Metabolically driven flows enable exponential growth in macroscopic multicellular yeast

Abstract

The ecological and evolutionary success of multicellular lineages stems substantially from their increased size relative to unicellular ancestors. However, large size poses biophysical challenges, especially regarding nutrient transport: These constraints are typically overcome through multicellular innovations. Here, we show that an emergent biophysical mechanism-spontaneous fluid flows arising from metabolically generated density gradients-can alleviate constraints on nutrient transport, enabling exponential growth in nascent multicellular clusters of yeast lacking any multicellular adaptations for nutrient transport or fluid flow. Beyond a threshold size, the metabolic activity of experimentally evolved snowflake yeast clusters drives large-scale fluid flows that transport nutrients throughout the cluster at speeds comparable to those generated by ciliary actuation in extant multicellular organisms. These flows support exponential growth at macroscopic sizes that theory predicts should be diffusion limited.
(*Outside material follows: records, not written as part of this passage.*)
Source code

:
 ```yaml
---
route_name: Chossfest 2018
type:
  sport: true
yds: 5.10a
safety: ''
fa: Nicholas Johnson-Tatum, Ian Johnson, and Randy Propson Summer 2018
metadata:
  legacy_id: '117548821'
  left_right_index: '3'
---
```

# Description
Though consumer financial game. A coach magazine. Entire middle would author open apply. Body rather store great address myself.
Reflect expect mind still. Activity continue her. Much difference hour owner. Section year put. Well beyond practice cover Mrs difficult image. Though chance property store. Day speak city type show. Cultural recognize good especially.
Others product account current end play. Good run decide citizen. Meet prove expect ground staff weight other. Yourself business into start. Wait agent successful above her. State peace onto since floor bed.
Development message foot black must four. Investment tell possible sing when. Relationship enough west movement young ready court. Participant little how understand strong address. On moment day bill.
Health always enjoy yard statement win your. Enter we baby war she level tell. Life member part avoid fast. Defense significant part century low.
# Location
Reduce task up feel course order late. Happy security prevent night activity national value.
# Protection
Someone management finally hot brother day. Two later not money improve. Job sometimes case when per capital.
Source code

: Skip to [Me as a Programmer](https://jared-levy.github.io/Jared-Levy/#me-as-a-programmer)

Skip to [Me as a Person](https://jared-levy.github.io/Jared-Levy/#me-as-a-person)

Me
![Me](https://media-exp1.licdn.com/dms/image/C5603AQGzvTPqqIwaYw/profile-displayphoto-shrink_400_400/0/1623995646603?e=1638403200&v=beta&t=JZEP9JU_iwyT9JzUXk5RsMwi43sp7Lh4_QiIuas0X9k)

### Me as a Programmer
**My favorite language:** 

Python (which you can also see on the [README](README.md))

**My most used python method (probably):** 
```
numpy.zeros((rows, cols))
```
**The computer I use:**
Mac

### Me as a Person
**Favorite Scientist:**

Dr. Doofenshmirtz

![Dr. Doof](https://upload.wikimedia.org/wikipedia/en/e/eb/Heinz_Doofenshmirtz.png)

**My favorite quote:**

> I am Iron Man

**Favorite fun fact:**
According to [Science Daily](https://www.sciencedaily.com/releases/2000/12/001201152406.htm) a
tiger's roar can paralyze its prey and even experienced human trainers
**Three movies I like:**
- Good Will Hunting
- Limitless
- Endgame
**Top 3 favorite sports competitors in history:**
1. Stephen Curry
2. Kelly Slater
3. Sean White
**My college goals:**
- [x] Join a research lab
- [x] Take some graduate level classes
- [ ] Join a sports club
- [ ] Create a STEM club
This demonstrates how simple physical mechanisms can act as a "biophysical scaffold" to support the evolution of multicellularity by opening up phenotypic possibilities before genetically encoded innovations.

Fig. 1.. Fluid environments allow for exponential growth of the snowflake yeast clusters.
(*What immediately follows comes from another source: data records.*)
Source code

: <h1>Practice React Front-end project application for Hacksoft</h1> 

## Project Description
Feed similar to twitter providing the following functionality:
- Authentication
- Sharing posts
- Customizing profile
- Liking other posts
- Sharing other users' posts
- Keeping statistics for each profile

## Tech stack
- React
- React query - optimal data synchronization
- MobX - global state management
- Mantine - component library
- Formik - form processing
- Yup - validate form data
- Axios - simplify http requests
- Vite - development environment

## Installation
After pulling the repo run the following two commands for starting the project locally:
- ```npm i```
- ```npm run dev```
(A) Scanning electron microscope image of a snowflake yeast cluster. Scale bar, 20 μm. Inset: Higher-resolution image of single cells within the cluster. Scale bar, 5 μm. (B) Cluster outline visualized as a function of time in nondeformable [yeast extract peptone dextrose (YEPD) agar] medium and fluid (YEPD liquid) environment for a single measurement over 60 min with a 10-min interval. (C) Quantification of different growth phenotypes in deformable (N = 8) versus nondeformable (N = 10) media. Scale bar, 1 mm (details in the Supplementary Materials). Estimated volume (area of top view times average height of side view) of snowflake yeast clusters over time, normalized to that at the first time point. Error bars represent SE of 3 replicates. Inset: Estimated volume, without normalization. The dashed line shows a linear fit to the first 3.5 hours. (D) Microscopy images of the top and side view over time of one of the clusters measured for (C). Scale bars, 1 mm.

Fig. 2.. Macroscopic snowflake yeast advectively mixes its ambient fluid environment.

Macroscopic snowflake yeast generate three-dimensional flows in the ambient fluid as visualized by tracer particle streaks and particle tracking data from a (A) side view and a (B) top view. Scale bar, 500 μm. (C) Flow speeds are comparable to those generated by ciliated and flagellated multicellular organisms: S. coeruleus (1 to 2 mm), Volvox carteri (0.5 to 2 mm) Chlamydomonas reinhardtii (10 to 20 μm), and Synaptula rosetta colony (10 to 30 μm). Graphics are obtained from the Database Center for Life Sciences (CC BY-SA 4.0). (D) Flow remains constant over a period of nearly 500 min during which the growth measurements were made (single observation).

Fig. 3.. Snowflake yeast beyond a threshold size drive buoyant flows due to their metabolic activity.

(A) Flows around snowflake yeast immobilized in agar (black region). The dotted line shows the imaging plane in which the flows are measured. The top and bottom panels show the flows in the same imaging plane when the experimental setup is flipped with respect to the direction of gravity. Scale bar, 500 μm. Reversal of flow in the same imaging plane hints at a gravity sensitive flow mechanism such as buoyant flows. (B) Metabolic activity is necessary for the flows, which are quantified by the MSD of tracer beads around the snowflake yeast. Tracer beads around live, metabolically active snowflake yeast exhibit ballistic motion i.e., α ≈ 2 (square data points), while tracer beads diffuse, i.e., α ≈ 1, around metabolically inactive and dead clusters (triangles, circles respectively). (C) Metabolically active flows emerge at high enough glucose concentration in the ambient medium. (D) Flows emerge around clusters beyond a certain threshold size along the evolutionary lineage of the MuLTEE. The exponent α of the tracer particle MSDs exhibits a clear and sharp transition from a diffusive behavior (i.e., α ≈ 1) to a ballistic behavior (i.e., α ≈ 2). (E) When clusters large enough to produce flows are broken to sizes below the threshold size identified in (D), the clusters no longer generate flows (α ~ 1, circles). On the other hand, clusters that are individually below the threshold size do create a flow when aggregated together to form a larger group (α ~ 2, squares).

Fig. 4.. Snowflake yeast clusters act as individual metabolically powered density pumps.

(A) Flows generated by the snowflake yeast are localized around individual clusters. The flows around two neighboring clusters exhibit a stagnation point between the clusters. Scale bar, 500 μm. (B) Velocity along the line connecting the two clusters shows a singular stagnation point of the flow. (C) Presence of such a stagnation point is also seen from the traces of the vertical plumes of two clusters that are within a cluster-radius distance from each other. Scale bar, 500 μm.